### Description of the task
Would you please return the lines of the entries below starting at the line that has "the agent chooses" and ending at the line that has "With a little", both included, exactly as they are?

■ ■ ■ ■ ■ ■ ■

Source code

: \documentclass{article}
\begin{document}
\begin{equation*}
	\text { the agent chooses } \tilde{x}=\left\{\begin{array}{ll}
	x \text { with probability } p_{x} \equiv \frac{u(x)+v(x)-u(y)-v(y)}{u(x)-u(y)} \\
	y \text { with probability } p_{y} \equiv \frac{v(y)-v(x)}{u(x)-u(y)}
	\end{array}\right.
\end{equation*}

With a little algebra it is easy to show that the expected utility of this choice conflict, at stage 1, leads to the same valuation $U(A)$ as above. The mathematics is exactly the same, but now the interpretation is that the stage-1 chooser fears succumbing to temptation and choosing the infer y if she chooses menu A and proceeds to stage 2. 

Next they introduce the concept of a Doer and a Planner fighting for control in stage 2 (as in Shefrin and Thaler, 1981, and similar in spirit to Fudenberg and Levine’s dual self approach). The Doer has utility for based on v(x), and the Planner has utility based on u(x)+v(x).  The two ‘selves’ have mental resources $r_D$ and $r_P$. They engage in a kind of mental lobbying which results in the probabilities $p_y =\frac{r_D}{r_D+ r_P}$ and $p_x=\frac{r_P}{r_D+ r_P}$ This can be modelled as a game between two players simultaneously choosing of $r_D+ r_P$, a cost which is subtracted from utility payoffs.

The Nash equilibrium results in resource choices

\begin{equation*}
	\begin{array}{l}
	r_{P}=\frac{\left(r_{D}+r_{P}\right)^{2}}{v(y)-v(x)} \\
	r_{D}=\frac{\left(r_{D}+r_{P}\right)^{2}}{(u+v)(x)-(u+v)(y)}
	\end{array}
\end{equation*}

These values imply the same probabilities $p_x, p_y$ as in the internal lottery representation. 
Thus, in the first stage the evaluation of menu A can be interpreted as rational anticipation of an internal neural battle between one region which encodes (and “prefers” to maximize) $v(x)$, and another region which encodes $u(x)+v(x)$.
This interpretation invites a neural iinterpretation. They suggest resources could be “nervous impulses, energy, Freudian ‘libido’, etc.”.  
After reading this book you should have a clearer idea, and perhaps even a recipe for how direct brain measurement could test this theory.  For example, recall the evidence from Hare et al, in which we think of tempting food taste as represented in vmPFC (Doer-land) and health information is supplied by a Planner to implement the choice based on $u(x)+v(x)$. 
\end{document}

■ ■ ■ ■ ■ ■ ■

### Solution
	\text { the agent chooses } \tilde{x}=\left\{\begin{array}{ll}
	x \text { with probability } p_{x} \equiv \frac{u(x)+v(x)-u(y)-v(y)}{u(x)-u(y)} \\
	y \text { with probability } p_{y} \equiv \frac{v(y)-v(x)}{u(x)-u(y)}
	\end{array}\right.
\end{equation*}

With a little algebra it is easy to show that the expected utility of this choice conflict, at stage 1, leads to the same valuation $U(A)$ as above. The mathematics is exactly the same, but now the interpretation is that the stage-1 chooser fears succumbing to temptation and choosing the infer y if she chooses menu A and proceeds to stage 2. 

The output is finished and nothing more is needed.